#### Brief:
Pictures aside, repeat every entry exactly.

Dataset entries:

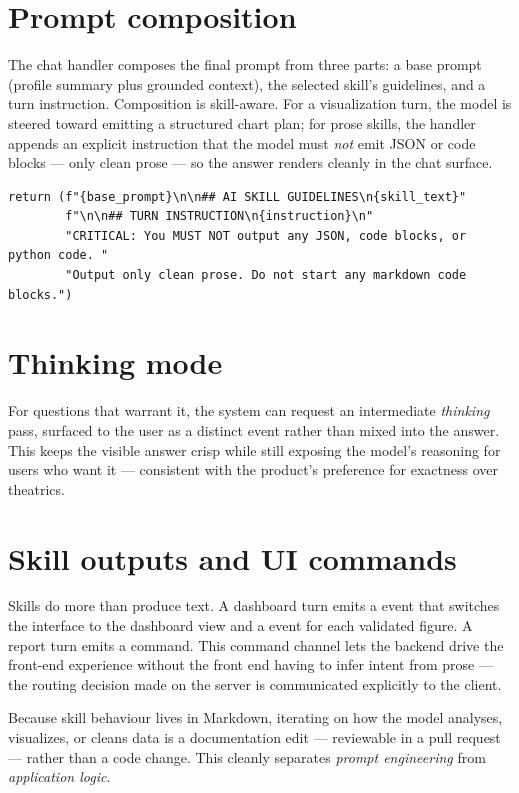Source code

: \section{Prompt composition}
The chat handler composes the final prompt from three parts: a base prompt
(profile summary plus grounded context), the selected skill's guidelines, and a
turn instruction. Composition is skill-aware. For a visualization turn, the
model is steered toward emitting a structured chart plan; for prose skills, the
handler appends an explicit instruction that the model must \emph{not} emit JSON
or code blocks --- only clean prose --- so the answer renders cleanly in the
chat surface.

\begin{lstlisting}[style=py,caption={Prose skills forbid code/JSON output to keep answers clean.}]
return (f"{base_prompt}\n\n## AI SKILL GUIDELINES\n{skill_text}"
        f"\n\n## TURN INSTRUCTION\n{instruction}\n"
        "CRITICAL: You MUST NOT output any JSON, code blocks, or python code. "
        "Output only clean prose. Do not start any markdown code blocks.")
\end{lstlisting}

\section{Thinking mode}
For questions that warrant it, the system can request an intermediate
\emph{thinking} pass, surfaced to the user as a distinct  event
rather than mixed into the answer. This keeps the visible answer crisp while
still exposing the model's reasoning for users who want it --- consistent with
the product's preference for exactness over theatrics.

\section{Skill outputs and UI commands}
Skills do more than produce text. A dashboard turn emits a  event
that switches the interface to the dashboard view and a  event for
each validated figure. A report turn emits a  command.
This command channel lets the backend drive the front-end experience without the
front end having to infer intent from prose --- the routing decision made on the
server is communicated explicitly to the client.

\begin{uanote}
Because skill behaviour lives in Markdown, iterating on how the model analyses,
visualizes, or cleans data is a documentation edit --- reviewable in a pull
request --- rather than a code change. This cleanly separates \emph{prompt
engineering} from \emph{application logic}.
\end{uanote}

#### Response to the task:
Source code

: \section{Prompt composition}
The chat handler composes the final prompt from three parts: a base prompt
(profile summary plus grounded context), the selected skill's guidelines, and a
turn instruction. Composition is skill-aware. For a visualization turn, the
model is steered toward emitting a structured chart plan; for prose skills, the
handler appends an explicit instruction that the model must \emph{not} emit JSON
or code blocks --- only clean prose --- so the answer renders cleanly in the
chat surface.

\begin{lstlisting}[style=py,caption={Prose skills forbid code/JSON output to keep answers clean.}]
return (f"{base_prompt}\n\n## AI SKILL GUIDELINES\n{skill_text}"
        f"\n\n## TURN INSTRUCTION\n{instruction}\n"
        "CRITICAL: You MUST NOT output any JSON, code blocks, or python code. "
        "Output only clean prose. Do not start any markdown code blocks.")
\end{lstlisting}

\section{Thinking mode}
For questions that warrant it, the system can request an intermediate
\emph{thinking} pass, surfaced to the user as a distinct  event
rather than mixed into the answer. This keeps the visible answer crisp while
still exposing the model's reasoning for users who want it --- consistent with
the product's preference for exactness over theatrics.

\section{Skill outputs and UI commands}
Skills do more than produce text. A dashboard turn emits a  event
that switches the interface to the dashboard view and a  event for
each validated figure. A report turn emits a  command.
This command channel lets the backend drive the front-end experience without the
front end having to infer intent from prose --- the routing decision made on the
server is communicated explicitly to the client.

\begin{uanote}
Because skill behaviour lives in Markdown, iterating on how the model analyses,
visualizes, or cleans data is a documentation edit --- reviewable in a pull
request --- rather than a code change. This cleanly separates \emph{prompt
engineering} from \emph{application logic}.
\end{uanote}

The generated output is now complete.